We can only control the end by making a choice at each step…. On some other world, possibly it is different. Better. There are clear good and evil alternatives. Not these obscure admixtures, these blends, with no proper tool by which to untangle the components.

The words above went through the mind of a character near the end of Philip K. Dick’s alternative history novel, The Man in the High Castle, which served as the loose foundation for an Amazon Studios series with the same name. I recently binge-watched Seasons One and Two of the series and then read the book. I look forward to Season Three when it is available but feel compelled to write about High Castle now (without spoilers) because its message is important now.

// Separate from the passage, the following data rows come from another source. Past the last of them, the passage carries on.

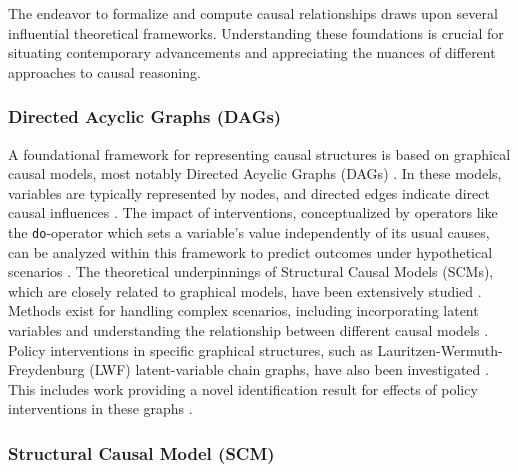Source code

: {The endeavor to formalize and compute causal relationships draws upon several influential theoretical frameworks. Understanding these foundations is crucial for situating contemporary advancements and appreciating the nuances of different approaches to causal reasoning.

\subsubsection{Directed Acyclic Graphs (DAGs)}

A foundational framework for representing causal structures is based on graphical causal models, most notably Directed Acyclic Graphs (DAGs) \cite{verma1986causal, pearl1988probabilistic, Glymour2019Review, koller2009probabilistic}. In these models, variables are typically represented by nodes, and directed edges indicate direct causal influences \cite{pearl1988probabilistic}. The impact of interventions, conceptualized by operators like the \texttt{do}-operator which sets a variable's value independently of its usual causes, can be analyzed within this framework to predict outcomes under hypothetical scenarios \cite{pearl1988probabilistic, Pearl2009Causality}. The theoretical underpinnings of Structural Causal Models (SCMs), which are closely related to graphical models, have been extensively studied \cite{pearl2000causality, Peters2017Elements, bareinboim2020causal, janzing2016algorithmic, Peters2022Causal}. Methods exist for handling complex scenarios, including incorporating latent variables \cite{Mohan2021Graphical, richardson2003causal} and understanding the relationship between different causal models \cite{Verma1990Equivalence, pearl2018theoretical}. Policy interventions in specific graphical structures, such as Lauritzen-Wermuth-Freydenburg (LWF) latent-variable chain graphs, have also been investigated \cite{sherman2020general}. This includes work providing a novel identification result for effects of policy interventions in these graphs \cite{sherman2020general}.

\subsubsection{Structural Causal Model (SCM)}

}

the-man-in-the-high-castleAlthough the book and cable series are quite different, they share a premise as well as a basic message. The plot takes place in 1962, the year after Dick completed the book. He was fascinated by the idea of alternative realities, and most of the book and series unfolds in a reality in which the Axis defeated the Allies and won World War Two. Most of the United States is under Nazi control, with the West Coast ruled by Japan and the Rocky Mountain area a sort of no-man’s land.

After 15 years of being an occupied people, Americans go along to get along. In the cable series, only a small but dedicated resistance has a hope of changing things. In the book, a novel about an alternative reality stirs the pot. But no one is pure — pure good or pure evil. Everyone is the product of his or her environment and trying to make the best choices. Even those who believe another reality is possible can’t know for sure what actions will lead to that better reality.

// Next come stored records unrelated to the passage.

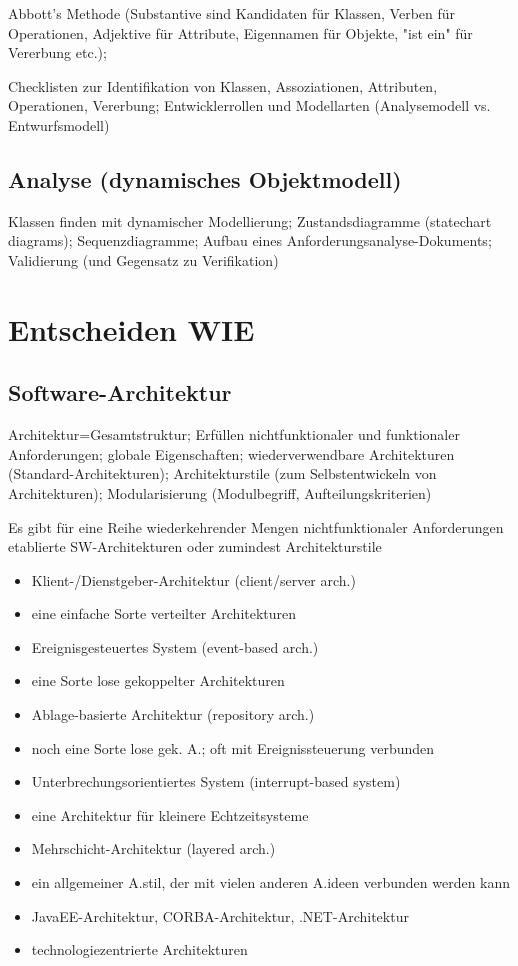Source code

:Abbott's Methode (Substantive sind Kandidaten für Klassen, Verben für Operationen,
Adjektive für Attribute, Eigennamen für Objekte, "ist ein" für Vererbung etc.);

Checklisten zur Identifikation von Klassen, Assoziationen, Attributen, Operationen, Vererbung;
Entwicklerrollen und Modellarten (Analysemodell vs. Entwurfsmodell) 

\subsection{Analyse (dynamisches Objektmodell)}
Klassen finden mit dynamischer Modellierung; Zustandsdiagramme (statechart diagrams);
Sequenzdiagramme; Aufbau eines Anforderungsanalyse-Dokuments;
Validierung (und Gegensatz zu Verifikation) 

\section{Entscheiden WIE}

\subsection{Software-Architektur}
Architektur=Gesamtstruktur; Erfüllen nichtfunktionaler und funktionaler Anforderungen;
globale Eigenschaften; wiederverwendbare Architekturen (Standard-Architekturen);
Architekturstile (zum Selbstentwickeln von Architekturen);
Modularisierung (Modulbegriff, Aufteilungskriterien)

Es gibt für eine Reihe wiederkehrender Mengen
nichtfunktionaler Anforderungen etablierte SW-Architekturen
oder zumindest Architekturstile
\begin{itemize}
\item Klient-/Dienstgeber-Architektur (client/server arch.)
\item eine einfache Sorte verteilter Architekturen
\item Ereignisgesteuertes System (event-based arch.)
\item eine Sorte lose gekoppelter Architekturen
\item Ablage-basierte Architektur (repository arch.)
\item noch eine Sorte lose gek. A.; oft mit Ereignissteuerung verbunden
\item Unterbrechungsorientiertes System (interrupt-based system)
\item eine Architektur für kleinere Echtzeitsysteme
\item Mehrschicht-Architektur (layered arch.)
\item ein allgemeiner A.stil, der mit vielen anderen A.ideen verbunden werden kann
\item JavaEE-Architektur, CORBA-Architektur, .NET-Architektur
\item technologiezentrierte Architekturen
\end{itemize}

The producers and writers of the cable series do a remarkable job of inviting the viewers not only to see that other realities are possible, but to experience the current reality through the eyes of even the Nazi rulers who believe they are building a better world. The series takes us further than the book does. Members of the resistance make compromises. Followers of the ruling class make compromises. Leaders of the ruling class make compromises. And compromises are made as well by even the few who seem to be able to glimpse a better world without aligning with any group.

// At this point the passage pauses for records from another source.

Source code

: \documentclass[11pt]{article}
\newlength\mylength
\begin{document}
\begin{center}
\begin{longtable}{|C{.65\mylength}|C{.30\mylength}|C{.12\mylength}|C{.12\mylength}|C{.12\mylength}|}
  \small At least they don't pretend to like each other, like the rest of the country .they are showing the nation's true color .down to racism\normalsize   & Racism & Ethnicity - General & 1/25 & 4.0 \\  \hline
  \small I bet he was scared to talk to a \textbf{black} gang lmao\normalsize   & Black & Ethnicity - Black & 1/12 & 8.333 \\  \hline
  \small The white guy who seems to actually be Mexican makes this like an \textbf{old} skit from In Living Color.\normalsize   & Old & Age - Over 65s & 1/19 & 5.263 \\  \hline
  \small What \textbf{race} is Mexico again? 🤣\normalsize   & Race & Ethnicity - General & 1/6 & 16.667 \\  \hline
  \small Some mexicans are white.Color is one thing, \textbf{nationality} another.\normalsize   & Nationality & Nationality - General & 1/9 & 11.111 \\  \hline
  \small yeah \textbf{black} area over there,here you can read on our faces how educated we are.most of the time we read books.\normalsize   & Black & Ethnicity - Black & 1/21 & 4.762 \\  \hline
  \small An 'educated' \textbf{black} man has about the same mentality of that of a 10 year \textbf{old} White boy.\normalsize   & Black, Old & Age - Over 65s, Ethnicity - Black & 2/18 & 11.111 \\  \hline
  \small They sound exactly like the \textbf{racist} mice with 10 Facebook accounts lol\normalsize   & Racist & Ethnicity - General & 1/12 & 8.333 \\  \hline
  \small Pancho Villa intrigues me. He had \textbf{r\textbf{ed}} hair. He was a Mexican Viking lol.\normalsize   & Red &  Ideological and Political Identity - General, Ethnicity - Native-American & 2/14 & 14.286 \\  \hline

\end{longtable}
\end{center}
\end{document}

We never know for sure whether the decisions we make — the actions we take — will make the world better or worse. Yet we keep trying. In Buddhist terms, we have a choice to make moment by moment. We have our karma, but we also have free will. We can choose to live with compassion, but might that mean in some moment, in some version of reality, killing a person so that millions more won’t die?

Those of us who live in the United States are struggling now with questions about the best path forward. Do we work within the system? Do we become gentle critics? Do we resist with every breath? Can we even know the right answers?

That’s why I needed to wrote this now, and I hope I’ve encouraged you to at least watch the series.

— Mel Pine (Urgyen Jigme)

Copyright 2017 © Mel Harkrader Pine

2 Comments Add yours

  1. amiezor says:

    I will have to make time to watch it. Although when one feels they are living in a dystopia, watching another dystopia doesn’t sound appealing!

    Would you recommend the book? I came across it the other day and should have picked it up.

    Liked by 1 person

    1. melhpine says:

      I did like the book, but I’m not sure if I would have liked it as much if I had not watched the series. It is stark (sparse?) and leaves a lot of room for you to draw your own conclusions.